More of a life lesson rather than anything else, but Year 7 marks the start of you taking endless crap from people, most likely in the form of bullies. If you wear glasses, expect to have them taken off you so idiots can try them on (said from experience), if you do your homework on time, if you're even the slightest bit organised, prepare to be called names - again said from experience. But just a little side note to those people that made fun of me: I have a degree. You're flipping burgers/stacking shelves/sat on your ass spending my tax.

3. Girls: don't be one of THEM.
One for the young ladies. Some of you will watch most of the girls in your class morph into this...thing. I'm talking orange faces, fake eyelashes, Paul's Boutique bag, WKD, birth control pill. Don't become one of them.
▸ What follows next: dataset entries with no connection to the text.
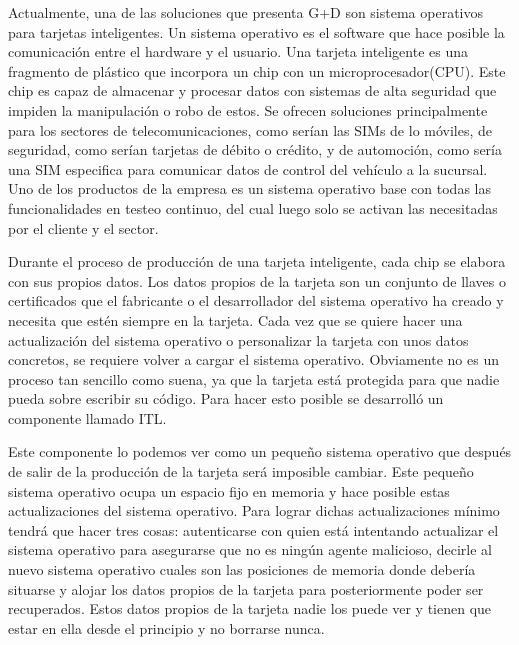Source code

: \documentclass[12pt]{article}
\begin{document}
    \vspace{4mm}
    
    Actualmente, una de las soluciones que presenta G+D son sistema operativos para tarjetas inteligentes. Un sistema operativo es el software que hace posible la comunicación entre el hardware y el usuario. Una tarjeta inteligente es una fragmento de plástico que incorpora un chip con un microprocesador(CPU). Este chip es capaz de almacenar y procesar datos con sistemas de alta seguridad que impiden la manipulación o robo de estos. Se ofrecen soluciones principalmente para los sectores de telecomunicaciones, como serían las SIMs de lo móviles, de seguridad, como serían tarjetas de débito o crédito, y de automoción, como sería una SIM especifica para comunicar datos de control del vehículo a la sucursal. Uno de los productos de la empresa es un sistema operativo base con todas las funcionalidades en testeo continuo, del cual luego solo se activan las necesitadas por el cliente y el sector.
    
    \vspace{4mm}
    
    Durante el proceso de producción de una tarjeta inteligente, cada chip se elabora con sus propios datos. Los datos propios de la tarjeta son un conjunto de llaves o certificados que el fabricante o el desarrollador del sistema operativo ha creado y necesita que estén siempre en la tarjeta. Cada vez que se quiere hacer una actualización del sistema operativo o personalizar la tarjeta con unos datos concretos, se requiere volver a cargar el sistema operativo. Obviamente no es un proceso tan sencillo como suena, ya que la tarjeta está protegida para que nadie pueda sobre escribir su código. Para hacer esto posible se desarrolló un componente llamado ITL. 
    
    \vspace{4mm}
    \clearpage
    Este componente lo podemos ver como un pequeño sistema operativo que después de salir de la producción de la tarjeta será imposible cambiar. Este pequeño sistema operativo ocupa un espacio fijo en memoria y hace posible estas actualizaciones del sistema operativo. Para lograr dichas actualizaciones mínimo tendrá que hacer tres cosas: autenticarse con quien está intentando actualizar el sistema operativo para asegurarse que no es ningún agente malicioso, decirle al nuevo sistema operativo cuales son las posiciones de memoria donde debería situarse y alojar los datos propios de la tarjeta para posteriormente poder ser recuperados. Estos datos propios de la tarjeta nadie los puede ver y tienen que estar en ella desde el principio y no borrarse nunca. 
    
\end{document}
4. "Play time" is now "break" and "lunch."
Seriously, don't call it "Play time."

5. Girls get nasty in PE. 
Ah, some fond memories here. I still remember those words "catch the ball you fucking midget!" every PE lesson. The sad tragedy is some girls don't understand the concept of rounders being 'just a game' and will call you every name they can possibly think of if you can't run/catch/throw. So you have three options: 1. Learn to shrug it off and take comfort in the fact they'll probably be pregnant in a year's time and you'll get an education; 2. Answer back or 3. Have your mum understand that you're a target for these bitches and have her write you a good excuse note. (Number 3 was my go to option, but you can't use it all the time unfortunately).

6. Don't worry about being friends with everyone. 
In a few years time when you look at the Year 11 photo of everyone, you'll hate 99% of the people in it. So don't worry about making everyone your BFF.

Well, that's all I can think of for now without wanting to scare the shit out of the kiddies. Enjoy school. And don't do drugs.